Nem sempre estamos dispostos a oportunizar aberturas no processo, muitas delas, de caráter
rizomático. Insistimos no modelo árvore para o processo, silenciamos os desdobramentos
compossíveis da mônada processual. E isso, porque valoramos mais o trabalho de arte finalizado,
ocultando uma eventual “crise” processual que pode se desdobrar em outras potências. A proposta
anti-genealógica para desdobramentos, o trabalho final como incompleto (n-1) ou a simples
admissão de outro desenho temporal para o processo de criação são sinais compossíveis abertos
pelo rizoma, a partir de uma mônada entreaberta que se instaurou no meio do processo. Talvez
proveniente de uma crise, percebê-la e admiti-la abre um campo considerável para novas reflexões
sobre o processo de criação. Isso nos permitiria resgatar o sentido original do termo poïein, ou seja,
o fazer de uma obra em seus diversos âmbitos: considerando uma descontinuidade de ação e tempo,
a ação do acaso, o privilégio de se considerar como objeto de pesquisa o espaço intervalar de um
“insight” até a sua “concretude” no espaço real.
Referências:
DELEUZE, Gilles. A dobra: Leibniz e o Barroco. Campinas: Papirus, 1991.
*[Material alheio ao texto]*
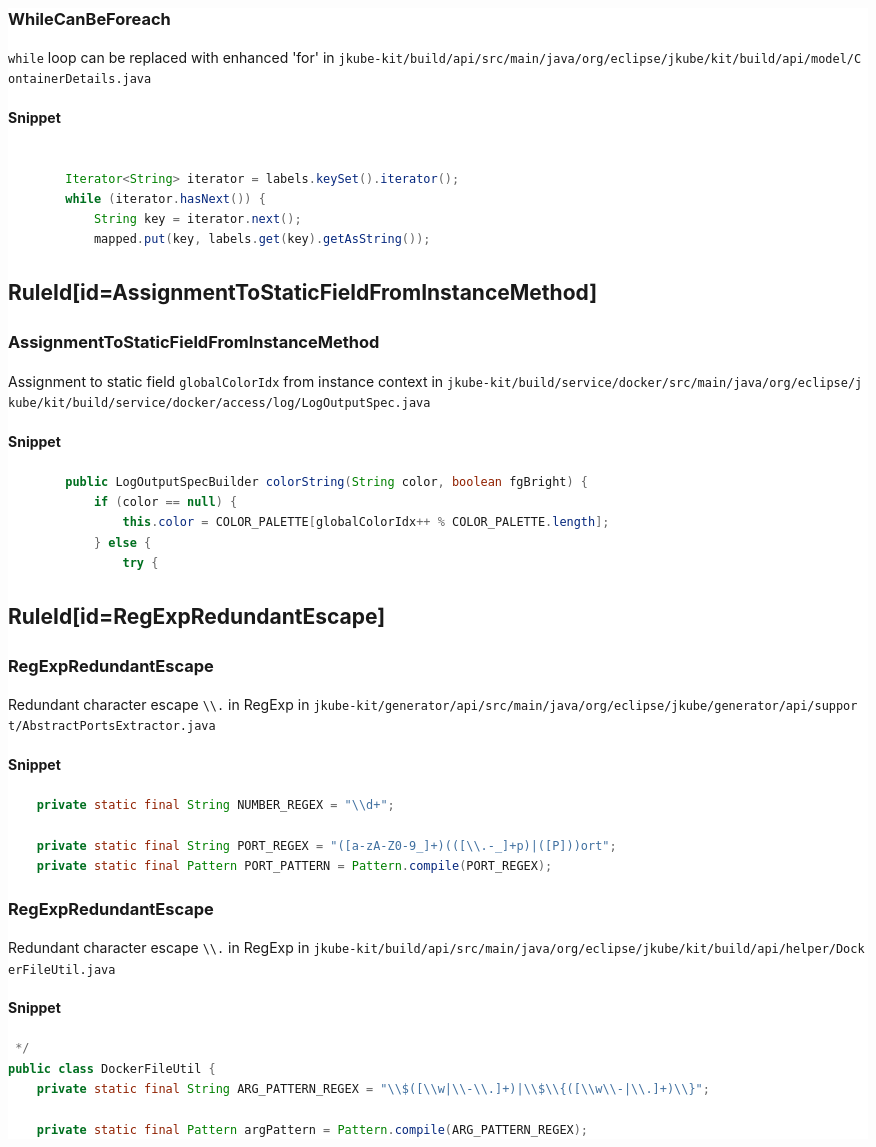 ### WhileCanBeForeach
`while` loop can be replaced with enhanced 'for'
in `jkube-kit/build/api/src/main/java/org/eclipse/jkube/kit/build/api/model/ContainerDetails.java`
#### Snippet
```java

        Iterator<String> iterator = labels.keySet().iterator();
        while (iterator.hasNext()) {
            String key = iterator.next();
            mapped.put(key, labels.get(key).getAsString());
```

## RuleId[id=AssignmentToStaticFieldFromInstanceMethod]
### AssignmentToStaticFieldFromInstanceMethod
Assignment to static field `globalColorIdx` from instance context
in `jkube-kit/build/service/docker/src/main/java/org/eclipse/jkube/kit/build/service/docker/access/log/LogOutputSpec.java`
#### Snippet
```java
        public LogOutputSpecBuilder colorString(String color, boolean fgBright) {
            if (color == null) {
                this.color = COLOR_PALETTE[globalColorIdx++ % COLOR_PALETTE.length];
            } else {
                try {
```

## RuleId[id=RegExpRedundantEscape]
### RegExpRedundantEscape
Redundant character escape `\\.` in RegExp
in `jkube-kit/generator/api/src/main/java/org/eclipse/jkube/generator/api/support/AbstractPortsExtractor.java`
#### Snippet
```java
	private static final String NUMBER_REGEX = "\\d+";

	private static final String PORT_REGEX = "([a-zA-Z0-9_]+)(([\\.-_]+p)|([P]))ort";
	private static final Pattern PORT_PATTERN = Pattern.compile(PORT_REGEX);

```

### RegExpRedundantEscape
Redundant character escape `\\.` in RegExp
in `jkube-kit/build/api/src/main/java/org/eclipse/jkube/kit/build/api/helper/DockerFileUtil.java`
#### Snippet
```java
 */
public class DockerFileUtil {
    private static final String ARG_PATTERN_REGEX = "\\$([\\w|\\-\\.]+)|\\$\\{([\\w\\-|\\.]+)\\}";

    private static final Pattern argPattern = Pattern.compile(ARG_PATTERN_REGEX);
```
DELEUZE, Gilles; GUATTARI, Félix. “Rizoma”. In: ______. Mil Platôs: capitalismo e
esquizofrenia. v.1. São Paulo: Ed.34,1995.
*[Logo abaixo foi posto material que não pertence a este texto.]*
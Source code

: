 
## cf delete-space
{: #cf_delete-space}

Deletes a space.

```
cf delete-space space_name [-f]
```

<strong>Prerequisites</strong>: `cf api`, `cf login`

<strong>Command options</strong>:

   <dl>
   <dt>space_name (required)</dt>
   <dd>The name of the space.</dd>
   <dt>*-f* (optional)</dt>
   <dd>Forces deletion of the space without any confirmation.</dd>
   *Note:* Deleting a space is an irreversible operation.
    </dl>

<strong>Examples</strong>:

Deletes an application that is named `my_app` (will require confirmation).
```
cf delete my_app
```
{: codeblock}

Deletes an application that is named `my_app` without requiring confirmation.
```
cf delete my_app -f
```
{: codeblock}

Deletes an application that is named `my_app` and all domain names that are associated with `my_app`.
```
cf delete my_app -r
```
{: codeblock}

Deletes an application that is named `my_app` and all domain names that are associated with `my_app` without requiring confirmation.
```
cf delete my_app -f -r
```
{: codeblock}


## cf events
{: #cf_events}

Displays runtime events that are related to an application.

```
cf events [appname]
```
LEIBNIZ, Gottfried W. Monadologia. São Paulo: Abril Cultural, 1979.
PASSERON, René. La poiéthique. Paris, Klincksieck, 1975, s.p.
_________. “Da estética `a Poïética". PORTO ARTE, Porto Alegre, IA/UFRGS,v.8, n.15,
nov.1997, p.103-116.
VALERY, Paul. “Primeira aula do curso de Poética”. In: Variedades. São Paulo: Iluminuras, 1999.